# [gelöst] Systemzeit

## flammenflitzer

Hallo

Unter Windows XP stimmt die Systemzeit immer. Unter Gentoo geht sie nach

dem Mond. Ich habe vorübergehend Abhilfe geschaffen

```
#

/etc/conf.d/local.start

ebegin "Zeitabgleich Systemzeit mit Atomuhr"

rdate -s time.fu-berlin.de

eend $?
```

 Normalerweise müsste die Systemzeit aber auch so stimmen.

```
cat /etc/conf.d/clock | grep -v \#

CLOCK="UTC"

TIMEZONE="Europe/Berlin"

CLOCK_OPTS=""

CLOCK_SYSTOHC="no"

SRM="no"
```

```
# ls -la /etc/localtime

lrwxrwxrwx 1 root root 33 18. Aug 07:30 /etc/localtime ->

/usr/share/zoneinfo/Europe/Berlin
```

Last edited by flammenflitzer on Sun Aug 19, 2007 6:31 am; edited 1 time in total

----------

## apraxas

Unter XP wird die Hardware Uhr nach lokal Zeit gestellt.

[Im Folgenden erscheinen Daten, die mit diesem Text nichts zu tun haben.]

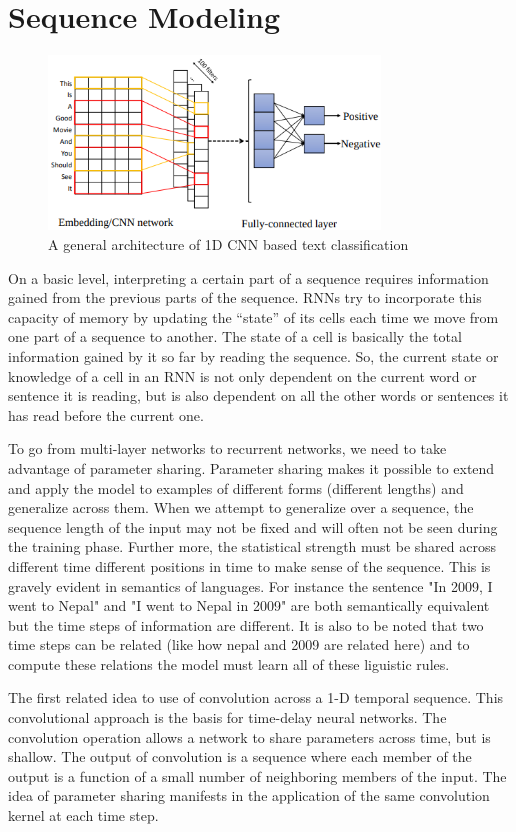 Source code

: \documentclass{report}
\begin{document}
\section{Sequence Modeling}

\begin{figure}[ht]
	\includegraphics[width=250pt]{33}
	\centering
	\caption{A general architecture of 1D CNN based text classification}
\end{figure}
On a basic level, interpreting a certain part of a sequence requires information gained from the previous parts of the sequence. RNNs try to incorporate this capacity of memory by updating the “state” of its cells each time we move from one part of a sequence to another. The state of a cell is basically the total information gained by it so far by reading the sequence. So, the current state or knowledge of a cell in an RNN is not only dependent on the current word or sentence it is reading, but is also dependent on all the other words or sentences it has read before the current one.

To go from multi-layer networks to recurrent networks, we need to take advantage of parameter sharing. Parameter sharing makes it possible to extend and apply the model to examples of different forms (different lengths) and generalize across them. When we attempt to generalize over a sequence, the sequence length of the input may not be fixed and will often not be seen during the training phase. Further more, the statistical strength must be shared across different time different positions in time to make sense of the sequence. This is gravely evident in semantics of languages. For instance the sentence "In 2009, I went to Nepal" and "I went to Nepal in 2009" are both semantically equivalent but the time steps of information are different. It is also to be noted that two time steps can be related (like how nepal and 2009 are related here) and to compute these relations the model must learn all of these liguistic rules.

The first related idea to use of convolution across a 1-D temporal sequence. This convolutional approach is the basis for time-delay neural networks. The convolution operation allows a network to share parameters across time, but is shallow. The output of convolution is a sequence where each member of the output is a function of a small number of neighboring members of the input. The idea of parameter sharing manifests in the application of the same convolution kernel at each time step.
\end{document}
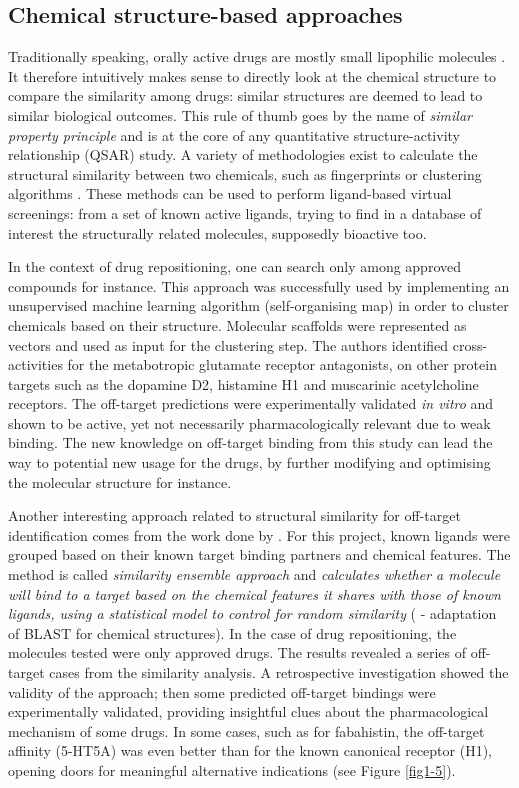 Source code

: \subsection{Chemical structure-based approaches}
Traditionally speaking, orally active drugs are mostly small lipophilic molecules \citep{lipinski1997experimental}. It therefore intuitively makes sense to directly look at the chemical structure to compare the similarity among drugs: similar structures are deemed to lead to similar biological outcomes. This rule of thumb goes by the name of \emph{similar property principle} \citep{johnson1990concepts} and is at the core of any quantitative structure-activity relationship (QSAR) study. A variety of methodologies exist to calculate the structural similarity between two chemicals, such as fingerprints or clustering algorithms \citep{eckert2007molecular}. These methods can be used to perform ligand-based virtual screenings: from a set of known active ligands, trying to find in a database of interest the structurally related molecules, supposedly bioactive too.

In the context of drug repositioning, one can search only among approved compounds for instance. This approach was successfully used by \cite{noeske2006predicting} implementing an unsupervised machine learning algorithm (self-organising map) in order to cluster chemicals based on their structure. Molecular scaffolds were represented as vectors and used as input for the clustering step. The authors identified cross-activities for the metabotropic glutamate receptor antagonists, on other protein targets such as the dopamine D2, histamine H1 and muscarinic acetylcholine receptors. The off-target predictions were experimentally validated \emph{in vitro} and shown to be active, yet not necessarily pharmacologically relevant due to weak binding. The new knowledge on off-target binding from this study can lead the way to potential new usage for the drugs, by further modifying and optimising the molecular structure for instance.

Another interesting approach related to structural similarity for off-target identification comes from the work done by \cite{keiser2009predicting}. For this project, known ligands were grouped based on their known target binding partners and chemical features. The method is called \emph{similarity ensemble approach} and \emph{calculates whether a molecule will bind to a target based on the chemical features it shares with those of known ligands, using a statistical model to control for random similarity} (\cite{lounkine2012large} - adaptation of BLAST for chemical structures). In the case of drug repositioning, the molecules tested were only approved drugs. The results revealed a series of off-target cases from the similarity analysis. A retrospective investigation showed the validity of the approach; then some predicted off-target bindings were experimentally validated, providing insightful clues about the pharmacological mechanism of some drugs. In some cases, such as for fabahistin, the off-target affinity (5-HT5A) was even better than for the known canonical receptor (H1), opening doors for meaningful alternative indications (see Figure \ref{fig1-5}).

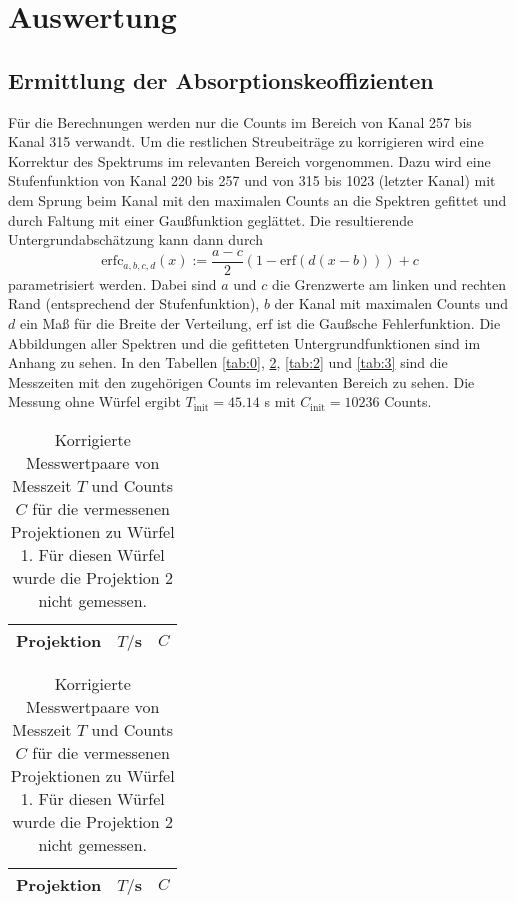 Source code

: 

\section{Auswertung}
\subsection{Ermittlung der Absorptionskeoffizienten}
Für die Berechnungen werden nur die Counts im Bereich von Kanal 257 bis Kanal 315 verwandt.
Um die restlichen
Streubeiträge zu korrigieren wird eine Korrektur des Spektrums im relevanten Bereich vorgenommen.
Dazu wird eine Stufenfunktion von Kanal 220 bis 257 und von 315 bis 1023 (letzter Kanal) mit dem
Sprung beim Kanal mit den maximalen Counts an die Spektren gefittet und durch Faltung mit einer
Gaußfunktion geglättet. Die resultierende Untergrundabschätzung kann dann durch
\begin{equation}
\text{erfc}_{a,b,c,d}(x):=\frac{a-c}{2} \left(1-\text{erf}(d(x-b))\right)+c
\end{equation}
parametrisiert werden. Dabei sind $a$ und $c$ die Grenzwerte am linken und rechten Rand
(entsprechend der Stufenfunktion), $b$ der Kanal mit maximalen Counts und $d$ ein Maß für die
Breite der Verteilung, $\text{erf}$ ist die Gaußsche Fehlerfunktion. Die Abbildungen aller
Spektren und die gefitteten Untergrundfunktionen sind im Anhang zu sehen. In den Tabellen
\ref{tab:0}, \ref{tab:1}, \ref{tab:2} und \ref{tab:3} sind die Messzeiten mit den zugehörigen
Counts im relevanten Bereich zu sehen. Die Messung ohne Würfel ergibt $T_\text{init}=45.14$ s mit
$C_\text{init}=10236$ Counts.
\begin{table}
\centering
\begin{tabular}{ccc}
\toprule \midrule
Projektion &$T/$s & $C$ \\
\midrule

\midrule
\bottomrule
\end{tabular}
\caption{Korrigierte Messwertpaare von Messzeit $T$ und Counts $C$ für die vermessenen
Projektionen zu
Würfel 0.} \label{tab:0}

\begin{tabular}{ccc}
\toprule \midrule
Projektion &$T/$s & $C$ \\
\midrule

\midrule
\bottomrule
\end{tabular}
\caption{Korrigierte Messwertpaare von Messzeit $T$ und Counts $C$ für die vermessenen
Projektionen zu
Würfel 1. Für diesen Würfel wurde die Projektion 2 nicht gemessen.} \label{tab:1}
\end{table}

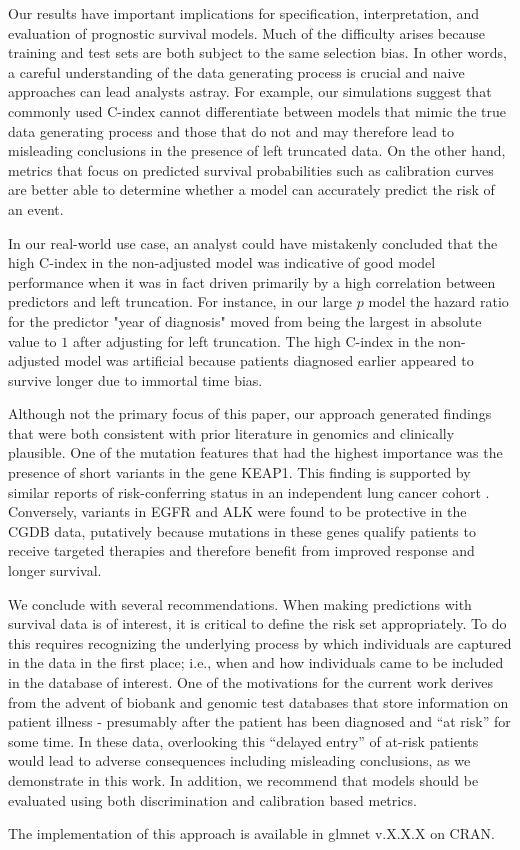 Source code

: \documentclass[11pt,final,fleqn]{article}\usepackage[]{graphicx}\usepackage[]{color}
\theoremstyle{plain}
\newcommand{\pkg}[1]{{\fontseries{b}\selectfont #1}}
\begin{document}
Our results have important implications for specification, interpretation, and evaluation of prognostic survival models. Much of the difficulty arises because training and test sets are both subject to the same selection bias. In other words, a careful understanding of the data generating process is crucial and naive approaches can lead analysts astray. For example, our simulations suggest that commonly used C-index cannot differentiate between models that mimic the true data generating process and those that do not and may therefore lead to misleading conclusions in the presence of left truncated data. On the other hand, metrics that focus on predicted survival probabilities such as calibration curves are better able to determine whether a model can accurately predict the risk of an event.  

In our real-world use case, an analyst could have mistakenly concluded that the high C-index in the non-adjusted model was indicative of good model performance when it was in fact driven primarily by a high correlation between predictors and left truncation. For instance, in our large $p$ model the hazard ratio for the predictor "year of diagnosis" moved from being the largest in absolute value to $1$ after adjusting for left truncation. The high C-index in the non-adjusted model was artificial because patients diagnosed earlier appeared to survive longer due to immortal time bias.

Although not the primary focus of this paper, our approach generated findings that were both consistent with prior literature in genomics and clinically plausible. One of the mutation features that had the highest importance was the presence of short variants in the gene KEAP1. This finding is supported by similar reports of risk-conferring status in an independent lung cancer cohort \citep{shen_harnessing_2019}. Conversely, variants in EGFR and ALK were found to be protective in the CGDB data, putatively because mutations in these genes qualify patients to receive targeted therapies and therefore benefit from improved response and longer survival.

We conclude with several recommendations. When making predictions with survival data is of interest, it is critical to define the risk set appropriately. To do this requires recognizing the underlying process by which individuals are captured in the data in the first place; i.e., when and how individuals came to be included in the database of interest. One of the motivations for the current work derives from the advent of biobank and genomic test databases that store information on patient illness - presumably after the patient has been diagnosed and ``at risk'' for some time. In these data, overlooking this ``delayed entry'' of at-risk patients would lead to adverse consequences including misleading conclusions, as we demonstrate in this work. In addition, we recommend that models should be evaluated using both discrimination and calibration based metrics.

The implementation of this approach is available in \pkg{glmnet} v.X.X.X on CRAN.


\end{document}
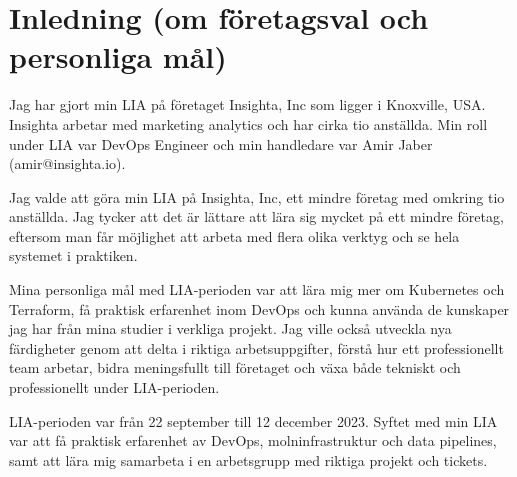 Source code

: \section{Inledning (om företagsval och personliga mål)}
\label{sec:inledning}

Jag har gjort min LIA på företaget Insighta, Inc som ligger i Knoxville, USA. Insighta arbetar med marketing analytics och har cirka tio anställda. Min roll under LIA var DevOps Engineer och min handledare var Amir Jaber (amir@insighta.io). 

Jag valde att göra min LIA på Insighta, Inc, ett mindre företag med omkring tio anställda. Jag tycker att det är lättare att lära sig mycket på ett mindre företag, eftersom man får möjlighet att arbeta med flera olika verktyg och se hela systemet i praktiken.

Mina personliga mål med LIA-perioden var att lära mig mer om Kubernetes och Terraform, få praktisk erfarenhet inom DevOps och kunna använda de kunskaper jag har från mina studier i verkliga projekt. Jag ville också utveckla nya färdigheter genom att delta i riktiga arbetsuppgifter, förstå hur ett professionellt team arbetar, bidra meningsfullt till företaget och växa både tekniskt och professionellt under LIA-perioden.

LIA-perioden var från 22 september till 12 december 2023. Syftet med min LIA var att få praktisk erfarenhet av DevOps, molninfrastruktur och data pipelines, samt att lära mig samarbeta i en arbetsgrupp med riktiga projekt och tickets. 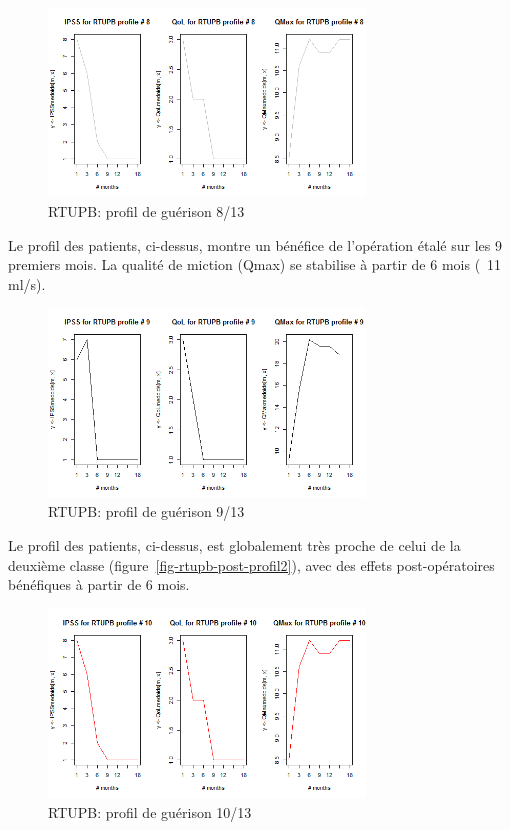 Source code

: \begin{figure}[H]
\centering
\includegraphics[width=0.75\textwidth]{../Fig/RTUPB/rtupb-profil-post-08.png}
\caption{RTUPB: profil de guérison 8/13}
\label{fig-rtupb-post-profil8}
\end{figure}

Le profil des patients, ci-dessus, montre un bénéfice de l'opération étalé sur les 9 premiers mois. La qualité de miction (Qmax) se stabilise à partir de 6 mois (~11 ml/s).

\begin{figure}[H]
\centering
\includegraphics[width=0.75\textwidth]{../Fig/RTUPB/rtupb-profil-post-09.png}
\caption{RTUPB: profil de guérison 9/13}
\label{fig-rtupb-post-profil9}
\end{figure}

Le profil des patients, ci-dessus, est globalement très proche de celui de la deuxième classe (figure~\ref{fig-rtupb-post-profil2}), avec des effets post-opératoires bénéfiques à partir de 6 mois.

\begin{figure}[H]
\centering
\includegraphics[width=0.75\textwidth]{../Fig/RTUPB/rtupb-profil-post-10.png}
\caption{RTUPB: profil de guérison 10/13}
\label{fig-rtupb-post-profil10}
\end{figure}

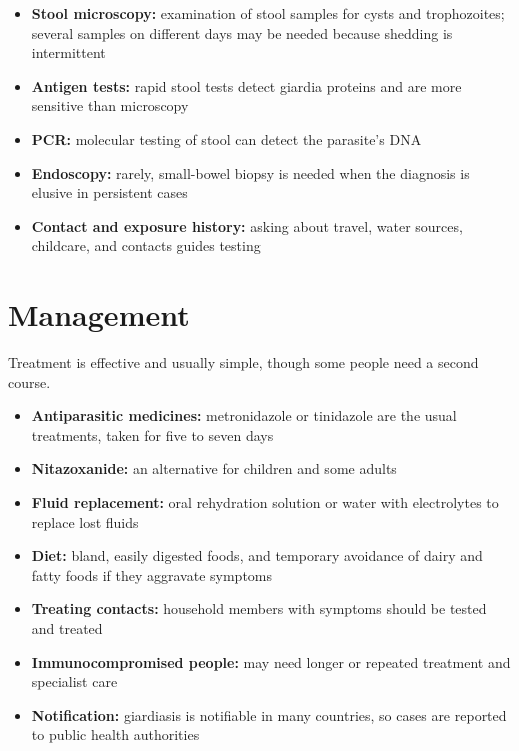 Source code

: \begin{itemize}
    \item \textbf{Stool microscopy:} examination of stool samples for cysts and trophozoites; several samples on different days may be needed because shedding is intermittent
    \item \textbf{Antigen tests:} rapid stool tests detect giardia proteins and are more sensitive than microscopy
    \item \textbf{PCR:} molecular testing of stool can detect the parasite's DNA
    \item \textbf{Endoscopy:} rarely, small-bowel biopsy is needed when the diagnosis is elusive in persistent cases
    \item \textbf{Contact and exposure history:} asking about travel, water sources, childcare, and contacts guides testing
\end{itemize}

\section*{Management}
Treatment is effective and usually simple, though some people need a second course.

\begin{itemize}
    \item \textbf{Antiparasitic medicines:} metronidazole or tinidazole are the usual treatments, taken for five to seven days
    \item \textbf{Nitazoxanide:} an alternative for children and some adults
    \item \textbf{Fluid replacement:} oral rehydration solution or water with electrolytes to replace lost fluids
    \item \textbf{Diet:} bland, easily digested foods, and temporary avoidance of dairy and fatty foods if they aggravate symptoms
    \item \textbf{Treating contacts:} household members with symptoms should be tested and treated
    \item \textbf{Immunocompromised people:} may need longer or repeated treatment and specialist care
    \item \textbf{Notification:} giardiasis is notifiable in many countries, so cases are reported to public health authorities
\end{itemize}

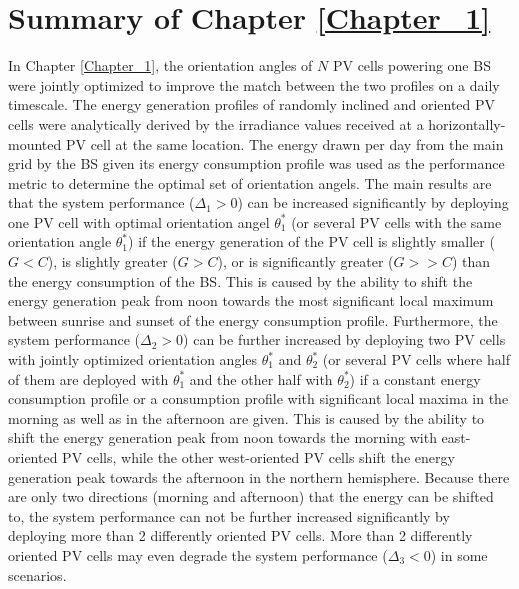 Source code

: \section{Summary of Chapter \ref{Chapter_1}\label{sum_Chapter_1}}
In Chapter \ref{Chapter_1}, the orientation angles of $N$ PV cells powering one BS were jointly optimized to improve the match between the two profiles on a daily timescale. The energy generation profiles of randomly inclined and oriented PV cells were analytically derived by the irradiance values received at a horizontally-mounted PV cell at the same location. The energy drawn per day from the main grid by the BS given its energy consumption profile was used as the performance metric to determine the optimal set of orientation angels.
The main results are that the system performance ($\Delta_1 > 0$) can be increased significantly by deploying one PV cell with optimal orientation angel $\theta_1^*$ (or several PV cells with the same orientation angle $\theta_1^*$) if the energy generation of the PV cell is slightly smaller ($G<C$), is slightly greater ($G>C$), or is significantly greater ($G>>C$) than the energy consumption of the BS. This is caused by the ability to shift the energy generation peak from noon towards the most significant local maximum between sunrise and sunset of the energy consumption profile. 
Furthermore, the system performance ($\Delta_2 > 0$) can be further increased by deploying two PV cells with jointly optimized orientation angles $\theta_1^*$ and $\theta_2^*$ (or several PV cells where half of them are deployed with $\theta_1^*$ and the other half with $\theta_2^*$) if a constant energy consumption profile or a consumption profile with significant local maxima in the morning as well as in the afternoon are given. This is caused by the ability to shift the energy generation peak from noon towards the morning with east-oriented PV cells, while the other west-oriented PV cells shift the energy generation peak towards the afternoon in the northern hemisphere. Because there are only two directions (morning and afternoon) that the energy can be shifted to, the system performance can not be further increased significantly by deploying more than 2 differently oriented PV cells. More than 2 differently oriented PV cells may even degrade the system performance ($\Delta_3 < 0$) in some scenarios.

Dein Gentoo nimmt aber UTC an.

```
CLOCK="UTC"
```

sollte wohl

```
CLOCK="LOCAL"
```

heißen, dann sollte es wieder stimmen.

----------

## Vortex375

 *Quote:*   

> # /etc/conf.d/clock
> 
> # Set CLOCK to "UTC" if your system clock is set to UTC (also known as
> 
> # Greenwich Mean Time).  If your clock is set to the local time, then
> ...

 

Man beachte den "if you dual boot with Windows" Teil.  :Wink: 

----------

## ChrisJumper

Für mich liegt dabei die Schuld eindeutig bei Windows! Unter Gentoo stimmt bei mir die Zeit immer. Windows verstellt aber dann immer die Hardware uhr und nach dem Start ist unter Gentoo die Zeit immer falsch. Seit dem zieh ich mir einfach immer die Aktuelle zeit per ntp.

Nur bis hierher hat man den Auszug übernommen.